[Saved data entries]
^^^^^^^^
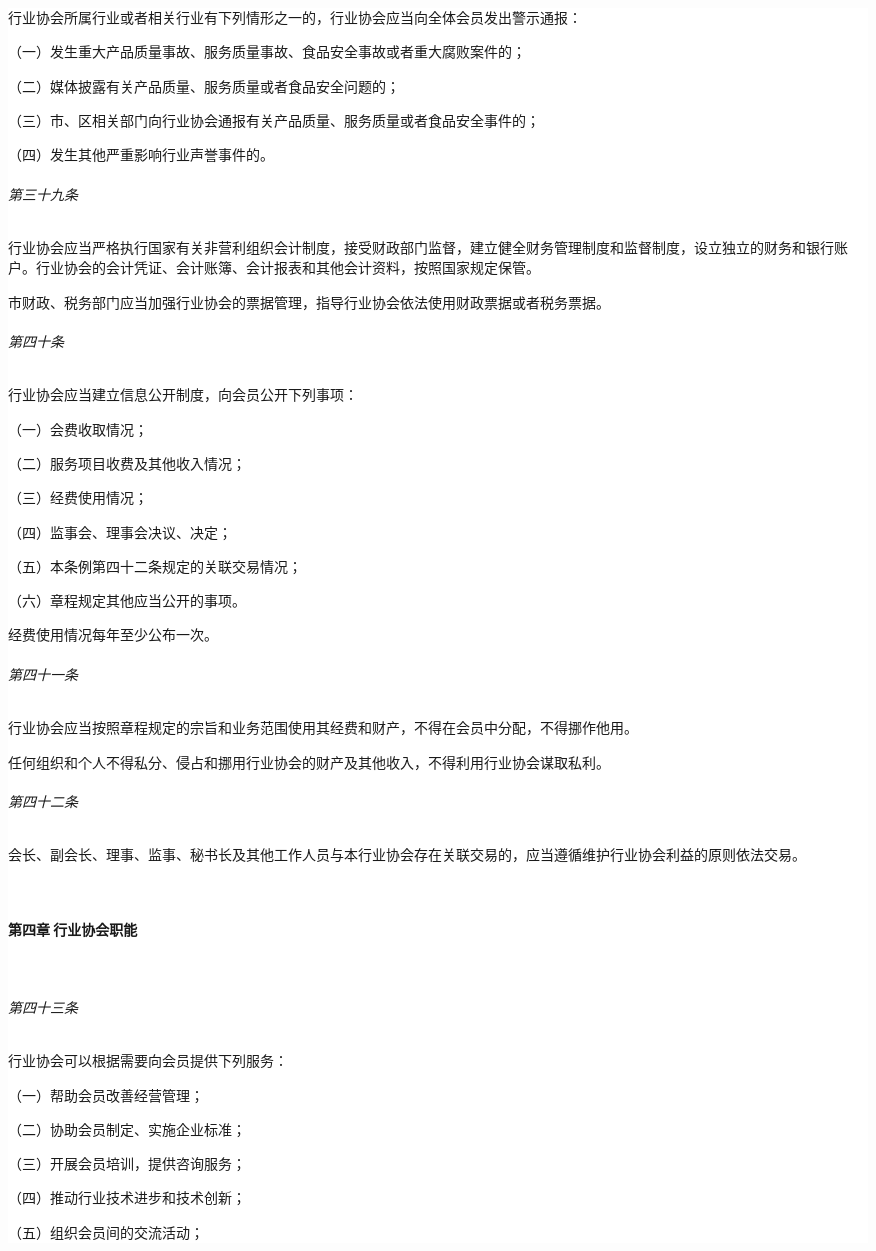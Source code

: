行业协会所属行业或者相关行业有下列情形之一的，行业协会应当向全体会员发出警示通报：

（一）发生重大产品质量事故、服务质量事故、食品安全事故或者重大腐败案件的；

（二）媒体披露有关产品质量、服务质量或者食品安全问题的；

（三）市、区相关部门向行业协会通报有关产品质量、服务质量或者食品安全事件的；

（四）发生其他严重影响行业声誉事件的。

###### 第三十九条

行业协会应当严格执行国家有关非营利组织会计制度，接受财政部门监督，建立健全财务管理制度和监督制度，设立独立的财务和银行账户。行业协会的会计凭证、会计账簿、会计报表和其他会计资料，按照国家规定保管。

市财政、税务部门应当加强行业协会的票据管理，指导行业协会依法使用财政票据或者税务票据。

###### 第四十条

行业协会应当建立信息公开制度，向会员公开下列事项：

（一）会费收取情况；

（二）服务项目收费及其他收入情况；

（三）经费使用情况；

（四）监事会、理事会决议、决定；

（五）本条例第四十二条规定的关联交易情况；

（六）章程规定其他应当公开的事项。

经费使用情况每年至少公布一次。

###### 第四十一条

行业协会应当按照章程规定的宗旨和业务范围使用其经费和财产，不得在会员中分配，不得挪作他用。

任何组织和个人不得私分、侵占和挪用行业协会的财产及其他收入，不得利用行业协会谋取私利。

###### 第四十二条

会长、副会长、理事、监事、秘书长及其他工作人员与本行业协会存在关联交易的，应当遵循维护行业协会利益的原则依法交易。

​

#### 第四章 行业协会职能

​

###### 第四十三条

行业协会可以根据需要向会员提供下列服务：

（一）帮助会员改善经营管理；

（二）协助会员制定、实施企业标准；

（三）开展会员培训，提供咨询服务；

（四）推动行业技术进步和技术创新；

（五）组织会员间的交流活动；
^^^^^^^^
--- Directions ---
May I have only the lines from the start of the data through the line containing "###### 第三十九条", both included, reproduced exactly and without the pictures?

--- Expected answer ---
Source code

:行业协会所属行业或者相关行业有下列情形之一的，行业协会应当向全体会员发出警示通报：

（一）发生重大产品质量事故、服务质量事故、食品安全事故或者重大腐败案件的；

（二）媒体披露有关产品质量、服务质量或者食品安全问题的；

（三）市、区相关部门向行业协会通报有关产品质量、服务质量或者食品安全事件的；

（四）发生其他严重影响行业声誉事件的。

###### 第三十九条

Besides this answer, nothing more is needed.